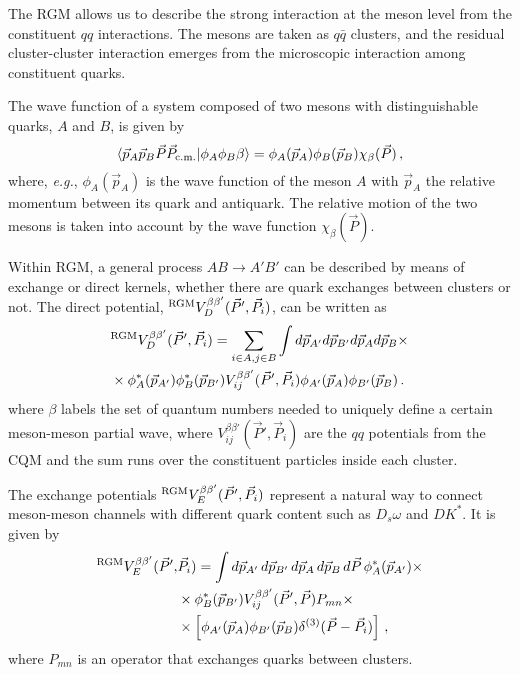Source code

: \documentclass[aps, prd, floatfix, twocolumn, superscriptaddress, nofootinbib]{revtex4-1}
\begin{document}
The RGM allows us to describe the strong interaction at the meson level from the constituent $qq$ interactions. The mesons are taken as $q\bar q$ clusters, and the
residual cluster-cluster interaction emerges from the microscopic interaction among constituent quarks.

The wave function of a system composed of two mesons with distinguishable quarks, $A$ and $B$, is given by
\begin{equation}
\langle \vec{p}_{A} \vec{p}_{B} \vec{P} \vec{P}_{\rm c.m.} | \phi_A \phi_B \beta
\rangle = \phi_{A}(\vec{p}_{A}) \phi_{B}(\vec{p}_{B})
\chi_{\beta}(\vec{P}) \,,
\label{eq:wf}
\end{equation}
where, \emph{e.g.}, $\phi_{A}(\vec{p}_{A})$ is the wave function of the meson $A$ with $\vec{p}_{A}$ the relative momentum between its quark and antiquark. The relative motion of the two mesons is taken into account by the wave function $\chi_\beta(\vec{P})$.

Within RGM, a general process $AB\to A'B'$ can be described by means of exchange or direct kernels, whether there are quark exchanges between clusters or not. The direct potential, ${}^{\rm RGM}V_{D}^{\beta\beta '}(\vec{P}',\vec{P}_{i})$, can be written as
\begin{align}
&
{}^{\rm RGM}V_{D}^{\beta\beta '}(\vec{P}',\vec{P}_{i}) = \sum_{i\in A, j\in B} \int d\vec{p}_{A'} d\vec{p}_{B'} d\vec{p}_{A} d\vec{p}_{B} \times \nonumber \\
&
\times \phi_{A}^{\ast}(\vec{p}_{A'}) \phi_{B}^{\ast}(\vec{p}_{B'})
V_{ij}^{\beta\beta '}(\vec{P}',\vec{P}_{i}) \phi_{A'}(\vec{p}_{A}) \phi_{B'}(\vec{p}_{B})  \,.
\label{eq:RGMdir}
\end{align}
where $\beta$ labels the set of quantum numbers needed to uniquely define a certain meson-meson partial wave,
where $V_{ij}^{\beta\beta '}(\vec{P}',\vec{P}_{i})$ are the $qq$ potentials from the CQM and the sum runs over the constituent particles inside each cluster.

The exchange potentials ${}^{\rm RGM}V_{E}^{\beta\beta'}(\vec{P}',\vec{P}_{i})$ represent a natural way to connect meson-meson channels with different quark content such as $D_s\omega$ and $DK^\ast$. It is given by
\begin{align}
{}^{\rm RGM}V_{E}^{\beta\beta'}(\vec{P}',&\vec{P}_{i}) = \int d\vec{p}_{A'}\,
d\vec{p}_{B'}\, d\vec{p}_{A}\, d\vec{p}_{B}\, d\vec{P}\, \phi_{A}^{\ast}(\vec{p}_{A'}) \times \nonumber \\
&
\times  \phi_{B}^{\ast}(\vec{p}_{B'})
V_{ij}^{\beta\beta '}(\vec{P}',\vec{P}) P_{mn} \times \nonumber \\
&
\times \left[\phi_{A'}(\vec{p}_{A}) \phi_{B'}(\vec{p}_{B}) \delta^{(3)}(\vec{P}-\vec{P}_{i}) \right] \,,
\label{eq:RGMexc}
\end{align}
where $P_{mn}$ is an operator that exchanges quarks between clusters.
\end{document}
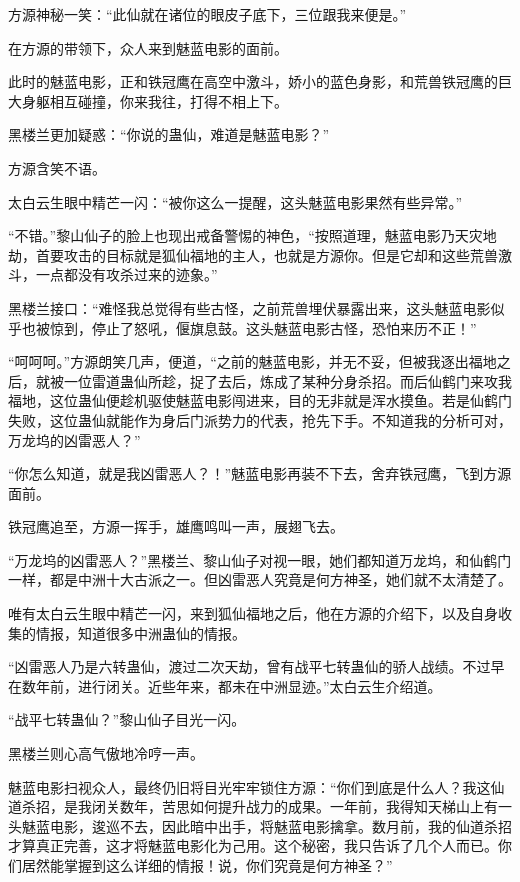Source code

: 
\begin{this_body}

方源神秘一笑：“此仙就在诸位的眼皮子底下，三位跟我来便是。”

在方源的带领下，众人来到魅蓝电影的面前。

此时的魅蓝电影，正和铁冠鹰在高空中激斗，娇小的蓝色身影，和荒兽铁冠鹰的巨大身躯相互碰撞，你来我往，打得不相上下。

黑楼兰更加疑惑：“你说的蛊仙，难道是魅蓝电影？”

方源含笑不语。

太白云生眼中精芒一闪：“被你这么一提醒，这头魅蓝电影果然有些异常。”

“不错。”黎山仙子的脸上也现出戒备警惕的神色，“按照道理，魅蓝电影乃天灾地劫，首要攻击的目标就是狐仙福地的主人，也就是方源你。但是它却和这些荒兽激斗，一点都没有攻杀过来的迹象。”

黑楼兰接口：“难怪我总觉得有些古怪，之前荒兽埋伏暴露出来，这头魅蓝电影似乎也被惊到，停止了怒吼，偃旗息鼓。这头魅蓝电影古怪，恐怕来历不正！”

“呵呵呵。”方源朗笑几声，便道，“之前的魅蓝电影，并无不妥，但被我逐出福地之后，就被一位雷道蛊仙所趁，捉了去后，炼成了某种分身杀招。而后仙鹤门来攻我福地，这位蛊仙便趁机驱使魅蓝电影闯进来，目的无非就是浑水摸鱼。若是仙鹤门失败，这位蛊仙就能作为身后门派势力的代表，抢先下手。不知道我的分析可对，万龙坞的凶雷恶人？”

“你怎么知道，就是我凶雷恶人？！”魅蓝电影再装不下去，舍弃铁冠鹰，飞到方源面前。

铁冠鹰追至，方源一挥手，雄鹰鸣叫一声，展翅飞去。

“万龙坞的凶雷恶人？”黑楼兰、黎山仙子对视一眼，她们都知道万龙坞，和仙鹤门一样，都是中洲十大古派之一。但凶雷恶人究竟是何方神圣，她们就不太清楚了。

唯有太白云生眼中精芒一闪，来到狐仙福地之后，他在方源的介绍下，以及自身收集的情报，知道很多中洲蛊仙的情报。

“凶雷恶人乃是六转蛊仙，渡过二次天劫，曾有战平七转蛊仙的骄人战绩。不过早在数年前，进行闭关。近些年来，都未在中洲显迹。”太白云生介绍道。

“战平七转蛊仙？”黎山仙子目光一闪。

黑楼兰则心高气傲地冷哼一声。

魅蓝电影扫视众人，最终仍旧将目光牢牢锁住方源：“你们到底是什么人？我这仙道杀招，是我闭关数年，苦思如何提升战力的成果。一年前，我得知天梯山上有一头魅蓝电影，逡巡不去，因此暗中出手，将魅蓝电影擒拿。数月前，我的仙道杀招才算真正完善，这才将魅蓝电影化为己用。这个秘密，我只告诉了几个人而已。你们居然能掌握到这么详细的情报！说，你们究竟是何方神圣？”


\end{this_body}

============

## WHAT YOU SHOULD DO:
From the first line above to the line containing "The RGM allows", repeat each line exactly. Pictures stay out.

## ANSWER SECTION:
Source code

: \documentclass[aps, prd, floatfix, twocolumn, superscriptaddress, nofootinbib]{revtex4-1}
\begin{document}
The RGM allows us to describe the strong interaction at the meson level from the constituent $qq$ interactions. The mesons are taken as $q\bar q$ clusters, and the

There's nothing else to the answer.